To elucidate the etiologic role of chronic hepatitis B virus (HBV) infection and the role of liver cirrhosis in hepatocellular carcinoma (HCC), pathologic and virologic features of the disease were studied in 51 children with HCC; these accounted for 4.3% of 1195 pathologically proven HCC patients examined in the last three decades. Males predominated (M/F = 3.3:1), and the mean age was 11 years (range: 4–15 years).
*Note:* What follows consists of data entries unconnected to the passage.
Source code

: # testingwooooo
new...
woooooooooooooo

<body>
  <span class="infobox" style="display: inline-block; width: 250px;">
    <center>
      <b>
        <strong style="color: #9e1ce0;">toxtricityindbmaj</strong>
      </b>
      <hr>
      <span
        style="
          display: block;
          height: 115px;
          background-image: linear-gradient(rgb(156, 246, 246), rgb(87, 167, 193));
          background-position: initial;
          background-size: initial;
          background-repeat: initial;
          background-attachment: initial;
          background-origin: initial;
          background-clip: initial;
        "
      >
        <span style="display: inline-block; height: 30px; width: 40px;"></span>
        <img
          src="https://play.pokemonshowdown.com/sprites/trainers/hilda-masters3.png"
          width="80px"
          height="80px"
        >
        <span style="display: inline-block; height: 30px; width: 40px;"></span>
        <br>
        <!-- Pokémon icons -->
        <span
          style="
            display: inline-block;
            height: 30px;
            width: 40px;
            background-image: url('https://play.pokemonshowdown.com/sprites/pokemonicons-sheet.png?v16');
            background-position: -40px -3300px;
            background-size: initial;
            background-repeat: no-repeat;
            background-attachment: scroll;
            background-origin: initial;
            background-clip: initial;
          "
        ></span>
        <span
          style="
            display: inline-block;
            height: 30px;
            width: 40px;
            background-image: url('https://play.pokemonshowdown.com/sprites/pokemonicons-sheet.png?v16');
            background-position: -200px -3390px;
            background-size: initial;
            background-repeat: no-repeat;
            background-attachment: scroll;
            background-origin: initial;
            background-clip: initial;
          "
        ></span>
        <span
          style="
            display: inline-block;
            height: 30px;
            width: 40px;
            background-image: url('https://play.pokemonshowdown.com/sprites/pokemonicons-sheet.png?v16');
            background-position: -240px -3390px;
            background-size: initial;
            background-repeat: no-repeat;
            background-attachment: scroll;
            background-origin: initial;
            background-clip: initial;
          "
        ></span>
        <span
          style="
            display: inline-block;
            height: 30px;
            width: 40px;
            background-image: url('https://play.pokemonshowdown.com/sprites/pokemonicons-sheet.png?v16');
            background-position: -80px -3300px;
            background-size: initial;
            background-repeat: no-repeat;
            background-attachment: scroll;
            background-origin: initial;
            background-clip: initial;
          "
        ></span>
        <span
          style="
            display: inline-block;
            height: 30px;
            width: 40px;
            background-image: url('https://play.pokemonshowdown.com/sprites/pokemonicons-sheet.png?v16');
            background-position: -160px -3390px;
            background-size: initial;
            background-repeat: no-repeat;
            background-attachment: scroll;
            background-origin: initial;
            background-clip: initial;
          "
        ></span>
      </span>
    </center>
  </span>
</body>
Hepatitis B surface anti-gen (HBsAg) was detected in the liver and/or serum of 100% of 42 children by immunocytochemical and/or radioimmunoassay, in the serum of 90% of 10 siblings, and more importantly in 94.1% of 17 mothers, suggesting that infection from familial HBsAg carriers, particularly carrier mothers, may contribute to the high incidence. Liver cirrhosis was frequent (74%), especially in the unresectable cases (87%); in the 20 children under 9 years of age, 95% were cirrhotic, a significantly higher level than the 58% of the 26 older children, P < 0.005. All but one had advanced HCC, with 1-year survival in only 10.5%. The advanced HCC coupled with young age suggests that HCC can develop rapidly. The low positive rates of serum hepatitis B e antigen (HBeAg, 18%) and liver hepatitis B core antigen (11%) coupled with high frequency of liver cirrhosis indicate that an early HBeAg sero-conversion to anti-HBe, in association with severe liver injury, may play an important role in the rapid development of HCC in children.